1. Today I shall continue with the inconsistencies or discordances in the teaching of Gurdjieff and Ouspensky with the reminder that G preferred to call his “fragments” while O and followers felt pride on their “system”.
In In Search of the Miraculous G seems to say very little on attention. He takes it for granted that his listeners know what it is and so connects it chiefly with self-remembering. Thus the line of attention is directed towards the (I ←———-→ object of observation) phenomenon that is to be observed (seen, heard or whatever) and simultaneously covers the subject (I, myself, or,) whoever is observing thus “remembering oneself”. (Ouspensky’s In Search… p 119). On other occasions G simply connected this function with the working of the centres and with different states of consciousness. But how is attention controlled, whence does it come and what sort of energy is it? We are not told.
O dealt with this subject in much the same way, taking it only a bit further.
2. G Beckwith deals extensively with attention and brings in the four stages which Dr. Roles simplified from the Philokalia:
a) prosbolē (= ‘impact’ as impressions fall on mind);
b) sunduasmos (= ‘combination, conjoining’ of attention with (a) particular (set of) impression(s);
c) sunousia (= ‘merging’ as attention is lost in the impression);
d) pathos (= ‘suffering’ as by repetition it becomes habit/addiction: pp 154-5, Ouspensky’s Fourth Way).
The Philokalia is a superb-collection of sayings, short and long, of saints and mystics of the Eastern Church and, naturally, is coloured by the Christian monastic experience. Beckwith does give the 5 stages in the Greek version which are more expressive: after sunduasmos comes sunkatathesis ‘assent of mind/desire/will’; then the term is not sunousia but aichmalosia ‘captivity of attention’ followed by pathos (p 326).
Beckwith also presents Śankarācārya’s comments on attention pointing out that ordinary man has “floating attention” or no attention (p 167), but it seems that the Indian guru did not give the 5 stages of attention that are known in the Vedic Tradition.
3. I mention all this because the process described above is one-way and inexorable, as though people are condemned to and up in captivity and suffering.
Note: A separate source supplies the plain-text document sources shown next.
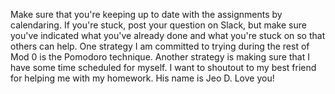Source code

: Make sure that you're keeping up to date with the assignments by calendaring.
If you're stuck, post your question on Slack, but make sure you've indicated what you've already done and what you're stuck on so that others can help.
One strategy I am committed to trying during the rest of Mod 0 is the Pomodoro technique.
Another strategy is making sure that I have some time scheduled for myself.
I want to shoutout to my best friend for helping me with my homework. His name is Jeo D. Love you!
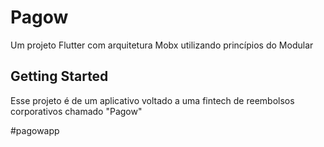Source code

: # Pagow

Um projeto Flutter com arquitetura Mobx utilizando princípios do Modular

## Getting Started

Esse projeto é de um aplicativo voltado a uma fintech de reembolsos corporativos chamado "Pagow"

 #pagowapp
Of course, this is not true. If it were, men would have no chance of observing dispassionately, of self-remembering, of liberating themselves from the terrible state of “identification”, which corresponds to sunousia and aichmalosia that is ‘merging/captivity’.
G does warn against identification (In Search …150-151) saying that it is almost a permanent state and “freedom is first of all freedom from identification”. O too warns about it (A Further Record … ch 4) in much the same way.
However, neither G nor O explain how one frees oneself from this terrible condition. If one remembers suddenly and by the grace of God, well and good; otherwise one is doomed.
Other followers (K. Walker, M. Nicoll, J. Bennett et al) are no better. M Nicoll in his Psychological Commentaries (vol 1 p 70) writes of only 3 kinds:
a. zero attention, which characterizes mechanical divisions of centres;
b. attention that does not require effort, but is attracted and needs only the keeping out of irrelevant things;
c. attention that must be directed by effort and will.
4. In the Vedic Tradition there are 5 states of attention with an opportunity of escape. This comes at the second stage when attention is about to “conjoin” with the attractive object. Here, if one knows about it, observes that the interest has flared up and has the extra energy to remember not to identify. If one does this, then his attention is free to expand or concentrate to one point and be free from attachment and identification: one can self-remember at the same time. Otherwhise, one will fall into identification, captivity and delusion (called mūḍha in Sanskrit). Leon Maclaren of the School of Economic Science alone, as far as I know, in his lectures formulated the act of attention in this way in English terms.
Now then, repeated identification certainly produces suffering in the long run while repeated timely disengagement leads to controlled attention. This is the 6th aspect of the aṣṭaṅga-yoga, the eightfold system of Pataňjali, which is termed dhāraṇā: mindful attention or consciousness directed and held at any one point (but not captured).